Alle iniziative di recupero e valorizzazione del patrimonio indigeno si accosta anche la consapevolezza di abitare il presente e di poter immaginare il futuro, per diffondere il bagaglio culturale dei popoli nativi non in chiave archivistica ma come un insieme vivo che si arricchisce nel tempo. Ne è stata un esempio la mostra Science Fiction(s) If There Were a Tomorrow al Weltmuseum di Vienna. Curata dall’antropologa Claudia Augustat, non indigena, la mostra ha raccolto i tentativi di vari artisti indigeni di immaginare come sarà l’indigena/o del domani, in contatto con la propria cultura ancestrale ma anche contaminata/o da tecnologie digitali e suggestioni virtuali. Un lavoro di fantascienza formulato da comunità che storicamente non hanno mai avuto voce in sceneggiature e romanzi ambientati nel futuro.
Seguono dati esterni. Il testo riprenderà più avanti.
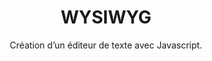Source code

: <h1 align="center">WYSIWYG</h1>

<p align="center">Création d’un éditeur de texte avec Javascript.</p>
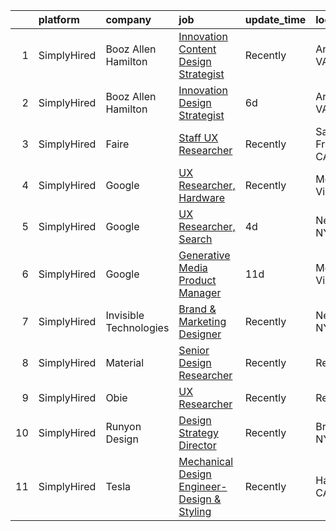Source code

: 

|    | platform    | company                | job                                                                                                                                                        | update_time   | location          |
|---:|:------------|:-----------------------|:-----------------------------------------------------------------------------------------------------------------------------------------------------------|:--------------|:------------------|
|  1 | SimplyHired | Booz Allen Hamilton    | [Innovation Content Design Strategist](https://www.simplyhired.com/job/A_KIko8rtDhDTW9OJtq3LroX0oep05k_H6-_ON2mt_m9nD70Snmcvg?q=generative+design)         | Recently      | Arlington, VA     |
|  2 | SimplyHired | Booz Allen Hamilton    | [Innovation Design Strategist](https://www.simplyhired.com/job/32kHabJ_GNa7AYTSiT6tY3wiqN5vHxuwpK2NygIW5WW1X_SirsdwsQ?q=generative+design)                 | 6d            | Arlington, VA     |
|  3 | SimplyHired | Faire                  | [Staff UX Researcher](https://www.simplyhired.com/job/CX6rBu9J12pVECZFKbixd-8FrlEMXqYK32IHnkBLRbi-7h924xUXlA?q=generative+design)                          | Recently      | San Francisco, CA |
|  4 | SimplyHired | Google                 | [UX Researcher, Hardware](https://www.simplyhired.com/job/39fdBQ0tlySmYMNSLCf7WqSbtzqwciZlK3jGt8KZpEJ_75gPb-fN_w?q=generative+design)                      | Recently      | Mountain View, CA |
|  5 | SimplyHired | Google                 | [UX Researcher, Search](https://www.simplyhired.com/job/WYSPAPR1kU4s1WaidMtTsARXeH6iewcPhhxdOlKFV7_NCzS3-HWGiw?q=generative+design)                        | 4d            | New York, NY      |
|  6 | SimplyHired | Google                 | [Generative Media Product Manager](https://www.simplyhired.com/job/uqIc-sgUcwgM5htIQCMO84aE_ZijcHOm8me38qdTsMKqYGvHGrTy8A?q=generative+design)             | 11d           | Mountain View, CA |
|  7 | SimplyHired | Invisible Technologies | [Brand & Marketing Designer](https://www.simplyhired.com/job/HTwYmjjsODkNfYDv_CyZzBHtdoAWeqs31ufgGegB44TMZ7wNUMGZHA?q=generative+design)                   | Recently      | New York, NY      |
|  8 | SimplyHired | Material               | [Senior Design Researcher](https://www.simplyhired.com/job/SYMoFrdTGlqcTIy7Bigv0iPk8_rAICW7MNW1u2k9OC5FHDpYaGYhlQ?q=generative+design)                     | Recently      | Remote            |
|  9 | SimplyHired | Obie                   | [UX Researcher](https://www.simplyhired.com/job/IsKvfLhNdhs9vBycSvjFGt1OwK7aEPx62WevrUJLfVaR7fnUC57wVg?q=generative+design)                                | Recently      | Remote            |
| 10 | SimplyHired | Runyon Design          | [Design Strategy Director](https://www.simplyhired.com/job/sT894Pe40GMUBojQPGZuSEFFa0WhuNNr5s2JLMNsS-lTOgrYDrTabA?q=generative+design)                     | Recently      | Brooklyn, NY      |
| 11 | SimplyHired | Tesla                  | [Mechanical Design Engineer- Design & Styling](https://www.simplyhired.com/job/tKT9Sw4M0YPtgj2CKQ_oDeWG7KrTYdJsSVlUA3LpE2pk3UFR7HpGSg?q=generative+design) | Recently      | Hawthorne, CA     |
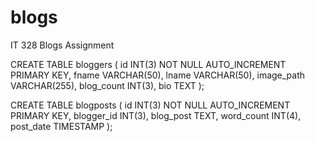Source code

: # blogs
IT 328 Blogs Assignment

CREATE TABLE bloggers (
  id INT(3) NOT NULL AUTO_INCREMENT PRIMARY KEY,
  fname VARCHAR(50),
  lname VARCHAR(50),
  image_path VARCHAR(255),
  blog_count INT(3),
  bio TEXT
  );
  
  CREATE TABLE blogposts (
  id INT(3) NOT NULL AUTO_INCREMENT PRIMARY KEY,
  blogger_id INT(3),
  blog_post TEXT,
  word_count INT(4),
  post_date TIMESTAMP
  );
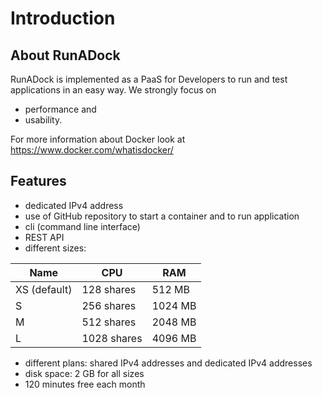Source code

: Introduction
============

About RunADock
--------------

RunADock is implemented as a PaaS for Developers to run and test applications in an easy way. We strongly focus on
* performance and 
* usability.

For more information about Docker look at https://www.docker.com/whatisdocker/

Features
--------

* dedicated IPv4 address
* use of GitHub repository to start a container and to run application
* cli (command line interface)
* REST API
* different sizes:

| Name         | CPU         | RAM     |
| -------      | --------    | ------- |
| XS (default) | 128 shares  | 512 MB  |
| S            | 256 shares  | 1024 MB |
| M            | 512 shares  | 2048 MB |
| L            | 1028 shares | 4096 MB |

* different plans: shared IPv4 addresses and dedicated IPv4 addresses
* disk space: 2 GB for all sizes
* 120 minutes free each month
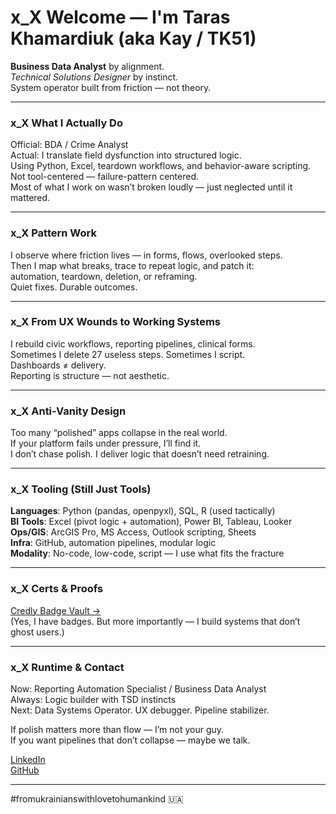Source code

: # x_X Welcome — I'm Taras Khamardiuk (aka Kay / TK51)

**Business Data Analyst** by alignment.  
*Technical Solutions Designer* by instinct.  
System operator built from friction — not theory.

---

### x_X What I Actually Do

Official: BDA / Crime Analyst  
Actual: I translate field dysfunction into structured logic.  
Using Python, Excel, teardown workflows, and behavior-aware scripting.  
Not tool-centered — failure-pattern centered.  
Most of what I work on wasn’t broken loudly — just neglected until it mattered.

---

### x_X Pattern Work

I observe where friction lives — in forms, flows, overlooked steps.  
Then I map what breaks, trace to repeat logic, and patch it:  
automation, teardown, deletion, or reframing.  
Quiet fixes. Durable outcomes.

---

### x_X From UX Wounds to Working Systems

I rebuild civic workflows, reporting pipelines, clinical forms.  
Sometimes I delete 27 useless steps. Sometimes I script.  
Dashboards ≠ delivery.  
Reporting is structure — not aesthetic.

---

### x_X Anti-Vanity Design

Too many “polished” apps collapse in the real world.  
If your platform fails under pressure, I’ll find it.  
I don’t chase polish. I deliver logic that doesn’t need retraining.

---

### x_X Tooling (Still Just Tools)

**Languages**: Python (pandas, openpyxl), SQL, R (used tactically)  
**BI Tools**: Excel (pivot logic + automation), Power BI, Tableau, Looker  
**Ops/GIS**: ArcGIS Pro, MS Access, Outlook scripting, Sheets  
**Infra**: GitHub, automation pipelines, modular logic  
**Modality**: No-code, low-code, script — I use what fits the fracture

---

### x_X Certs & Proofs

[Credly Badge Vault →](https://www.credly.com/users/taras-khamardiuk/badges)  
(Yes, I have badges. But more importantly — I build systems that don’t ghost users.)

---

### x_X Runtime & Contact

Now: Reporting Automation Specialist / Business Data Analyst  
Always: Logic builder with TSD instincts  
Next: Data Systems Operator. UX debugger. Pipeline stabilizer.

If polish matters more than flow — I’m not your guy.  
If you want pipelines that don’t collapse — maybe we talk.

[LinkedIn](https://www.linkedin.com/in/taras-khamardiuk)  
[GitHub](https://github.com/TK51)

---

#fromukrainianswithlovetohumankind 🇺🇦
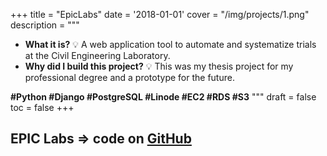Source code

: +++
title = "EpicLabs"
date = '2018-01-01'
cover = "/img/projects/1.png"
description = """
- **What it is?** 💡
   A web application tool to automate and systematize trials at the Civil Engineering Laboratory.
- **Why did I build this project?** 💡
   This was my thesis project for my professional degree and a prototype for the future.

**#Python #Django #PostgreSQL #Linode #EC2 #RDS #S3**
"""
draft = false
toc = false
+++

## EPIC Labs => code on **[GitHub](https://github.com/jorgeav527/epiclabs)**
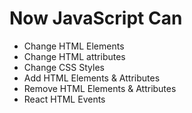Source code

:# Now JavaScript Can
- Change HTML Elements
- Change HTML attributes
- Change CSS Styles
- Add HTML Elements & Attributes
- Remove HTML Elements & Attributes
- React HTML Events

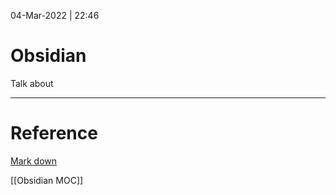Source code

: 04-Mar-2022 | 22:46




# Obsidian
Talk about


---

# Reference
[Mark down]( https://daringfireball.net/projects/markdown/)

[[Obsidian MOC]]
Decolonizzare l’epistemologia

Con la mobilitazione nelle reti digitali gli indigeni hanno oggi la potenza espressiva per rivendicare la loro visione del mondo e promuovere il loro modo di produrre conoscenza. L’idea centrale di queste iniziative, concomitante con l’approdo dei primi indigeni a posizioni di ricerca e insegnamento universitari, è che se le conoscenze indigene non sono minori di quelle occidentali allora devono essere integrate nell’educazione dei discendenti indigeni e demistificate in quella dei non indigeni, in modo da esercitare concretamente il diritto alla diversità introdotto nella costituzione brasiliana nel 1988. La presenza indigena nel panorama culturale brasiliano e internazionale passa quindi anche per la promozione dei metodi conoscitivi indigeni, che sono tendenzialmente meno irrigiditi di quelli occidentali nella dicotomia tra teoria e pratica e danno molta importanza all’apprendimento tramite l’indagine empirica. Il ricercatore João Paulo Barreto, del popolo Tukano, uno dei primi PhD indigeni e vincitore nel 2022 del premio per la miglior tesi brasiliana in antropologia e archeologia, ha parlato dell’urgenza di decolonizzare l’epistemologia ripensando l’università come una multiversità, che ammetta tecniche di concettualizzazione e forme di espressione linguistica da una pluralità di culture. Lo stesso fare etnografico può così indigenizzarsi, per usare un’espressione di Bollettin: non è più solo l’antropologa/o a entrare in contatto con una comunità per assecondare le proprie domande di ricerca, ma al contrario i popoli nativi mobilitano spontaneamente la ricerca per produrre in modo partecipato evidenze e interpretazioni su un tema proposto dalle stesse comunità. Bollettin ha pubblicato di recente un paper in collaborazione con i Mẽbêngôkre sulle loro lotte di rivendicazione della terra indigena Trincheira-Bacajà e ha evidenziato come il processo di confronto per l’elaborazione e la stesura dell'articolo sia avvenuto principalmente su Whatsapp, con tutti i rischi che questo comporta in termini di volatilità delle informazioni, largamente compensati, però, dalla capacità delle app di messaggistica di integrare una miscela di testi, foto, audio e video. Un altro esempio di come il digitale faciliti lo scambio di idee e si trasformi in un laboratorio collettivo in cui i popoli indigeni elaborano le proprie tensioni identitarie e le esportano in tutti gli altri mondi. Tecnosciamanesimo, per l’appunto.